Emmerdale actor Reece Dinsdale told students it has always been vital to take all of the opportunities offered to you in the ever-changing media industry.
Speaking at Leeds Trinity University’s Journalism and Media Week, the actor and director described hard work as intrinsic to his long career spanning the best part of four decades.
The actor said that this was true of both his acting and his directing work.
Reece said: “I have stayed in this business with this longevity because I’ve paid my dues.”
Despite the relevant experience, Reece was hesitant to direct an episode of Emmerdale when offered to, because soap operas use the a three-camera system rather than one camera.
“I never thought of doing anything like Emmerdale because I was frightened of it.”
However, for Reece “it was just a question of learning”, and after taking this opportunity, he was then offered a part on Emmerdale, joining the cast earlier this year as Paul Ashdale.
Even acting was not always on his radar, particularly coming from the northern mining town of Normanton.
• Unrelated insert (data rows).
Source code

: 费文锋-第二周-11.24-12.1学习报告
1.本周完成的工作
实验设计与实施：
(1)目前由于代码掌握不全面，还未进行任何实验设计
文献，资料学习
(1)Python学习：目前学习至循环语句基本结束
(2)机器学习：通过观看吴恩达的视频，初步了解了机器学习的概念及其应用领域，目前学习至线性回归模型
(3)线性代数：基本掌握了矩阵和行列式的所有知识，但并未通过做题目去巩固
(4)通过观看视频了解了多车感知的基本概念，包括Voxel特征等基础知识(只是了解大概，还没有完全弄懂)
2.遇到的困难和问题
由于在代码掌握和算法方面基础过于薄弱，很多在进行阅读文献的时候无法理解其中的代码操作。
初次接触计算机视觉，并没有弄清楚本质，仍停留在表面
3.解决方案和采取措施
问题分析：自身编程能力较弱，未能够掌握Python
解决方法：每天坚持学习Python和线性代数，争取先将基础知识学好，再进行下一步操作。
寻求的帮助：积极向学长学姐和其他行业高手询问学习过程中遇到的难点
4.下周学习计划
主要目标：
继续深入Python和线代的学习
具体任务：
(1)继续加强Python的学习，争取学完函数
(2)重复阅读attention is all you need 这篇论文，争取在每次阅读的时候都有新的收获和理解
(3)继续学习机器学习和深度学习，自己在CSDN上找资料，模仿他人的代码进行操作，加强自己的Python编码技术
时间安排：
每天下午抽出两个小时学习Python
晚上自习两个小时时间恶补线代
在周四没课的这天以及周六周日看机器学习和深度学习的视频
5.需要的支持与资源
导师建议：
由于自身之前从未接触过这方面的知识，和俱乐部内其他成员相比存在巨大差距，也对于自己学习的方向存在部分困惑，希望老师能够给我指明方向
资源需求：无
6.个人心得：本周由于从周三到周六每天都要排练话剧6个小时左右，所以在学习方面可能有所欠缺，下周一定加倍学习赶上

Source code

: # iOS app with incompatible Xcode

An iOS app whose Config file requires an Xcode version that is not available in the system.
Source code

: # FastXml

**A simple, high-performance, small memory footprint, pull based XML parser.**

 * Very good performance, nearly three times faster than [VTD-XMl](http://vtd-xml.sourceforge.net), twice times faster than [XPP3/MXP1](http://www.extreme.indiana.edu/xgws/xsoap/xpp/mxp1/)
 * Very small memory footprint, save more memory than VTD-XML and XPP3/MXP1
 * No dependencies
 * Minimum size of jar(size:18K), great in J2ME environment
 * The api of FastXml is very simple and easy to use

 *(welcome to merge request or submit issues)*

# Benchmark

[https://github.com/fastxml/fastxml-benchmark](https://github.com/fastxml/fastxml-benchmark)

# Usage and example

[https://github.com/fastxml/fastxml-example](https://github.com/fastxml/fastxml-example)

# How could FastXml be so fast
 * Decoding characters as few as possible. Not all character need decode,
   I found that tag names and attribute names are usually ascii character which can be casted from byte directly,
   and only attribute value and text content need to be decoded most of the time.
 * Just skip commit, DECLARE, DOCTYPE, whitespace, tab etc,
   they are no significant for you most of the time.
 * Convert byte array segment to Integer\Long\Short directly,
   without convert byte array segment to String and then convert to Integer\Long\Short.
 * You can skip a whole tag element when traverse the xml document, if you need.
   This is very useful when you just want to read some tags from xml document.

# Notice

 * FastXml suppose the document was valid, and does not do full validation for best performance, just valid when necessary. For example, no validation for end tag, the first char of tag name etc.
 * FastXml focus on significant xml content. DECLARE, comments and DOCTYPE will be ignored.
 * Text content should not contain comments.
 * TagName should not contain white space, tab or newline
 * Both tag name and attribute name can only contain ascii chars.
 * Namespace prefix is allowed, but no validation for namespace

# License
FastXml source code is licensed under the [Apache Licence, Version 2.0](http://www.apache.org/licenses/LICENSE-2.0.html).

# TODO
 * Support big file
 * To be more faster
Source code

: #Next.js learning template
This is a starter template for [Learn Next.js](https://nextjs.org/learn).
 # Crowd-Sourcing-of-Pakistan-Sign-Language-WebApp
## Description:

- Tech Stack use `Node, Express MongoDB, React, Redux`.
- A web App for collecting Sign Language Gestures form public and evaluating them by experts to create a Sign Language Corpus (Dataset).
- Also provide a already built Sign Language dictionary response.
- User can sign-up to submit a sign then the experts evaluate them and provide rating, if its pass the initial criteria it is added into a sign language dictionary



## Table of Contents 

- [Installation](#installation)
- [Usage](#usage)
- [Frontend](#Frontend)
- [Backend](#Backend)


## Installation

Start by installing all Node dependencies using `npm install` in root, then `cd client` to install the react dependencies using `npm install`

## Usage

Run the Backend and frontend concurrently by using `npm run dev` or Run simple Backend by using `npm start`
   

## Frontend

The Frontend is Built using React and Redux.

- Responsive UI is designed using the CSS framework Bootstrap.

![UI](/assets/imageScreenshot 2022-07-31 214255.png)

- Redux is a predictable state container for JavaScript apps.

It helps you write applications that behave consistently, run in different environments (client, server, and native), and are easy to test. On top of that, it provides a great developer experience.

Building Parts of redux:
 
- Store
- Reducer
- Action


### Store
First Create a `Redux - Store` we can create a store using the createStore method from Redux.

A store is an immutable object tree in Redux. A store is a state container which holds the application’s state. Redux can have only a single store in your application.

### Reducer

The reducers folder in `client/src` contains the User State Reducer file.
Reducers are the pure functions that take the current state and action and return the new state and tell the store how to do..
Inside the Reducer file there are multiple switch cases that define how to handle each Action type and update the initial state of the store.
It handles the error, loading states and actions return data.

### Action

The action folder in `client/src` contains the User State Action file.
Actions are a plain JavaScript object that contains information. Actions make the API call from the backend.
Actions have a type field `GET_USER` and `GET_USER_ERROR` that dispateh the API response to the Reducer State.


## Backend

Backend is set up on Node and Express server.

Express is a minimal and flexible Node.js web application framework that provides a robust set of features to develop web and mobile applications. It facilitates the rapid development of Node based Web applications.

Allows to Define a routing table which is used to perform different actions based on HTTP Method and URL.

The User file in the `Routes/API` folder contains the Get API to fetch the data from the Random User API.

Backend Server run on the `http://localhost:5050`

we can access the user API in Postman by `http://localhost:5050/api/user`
In the 1970s, acting jobs were almost always exclusive to London.
Reece said: “Acting was not something I was planning for, it took me by surprise, and I went hell for leather for it.”
Whilst many see Reece joining the cast of Yorkshire Television sitcom Home to Roost in 1984 as his breakthrough, Reece reminded viewers of Journalism and Media Week that the likes of the BBC drama Threads led to him landing the role in Home to Roost opposite John Thaw.
“The only reason it really worked was because I got this body of work behind me that had given me the experience.”
Having been an actor for 30 years, Reece took up the opportunity to try out directing that came “out of the blue” during playing a central role in an episode of Moving On.
He followed his own work ethic of always coming prepared, so came with drawings of the shots he wanted.
Reece said: “I didn’t come empty handed: I came handed with a bag full of thoughts and images.”
‘Eighteen’, an episode of Moving On directed by Reece, won the Royal Television Society award for Best Daytime Programme.
When discussing being on the set of Emmerdale adhering to social distancing, Reece said: “I thought this is not normal, this is not good.”
He said he dislikes not being close to other actors.
He added he felt sorry for people trying to break in to the media during such hard times, but said he had not changed his advice for budding actors and directors during yet another change for the industry.
“There is no substitute for hard work.”
He also emphasised the importance of social media, which he himself joined at 58, saying it’s as important to “bite” the ear of those in the business, as it is to give 100 per cent.
“Show willing. Turn up. Open your ears. Work hard.”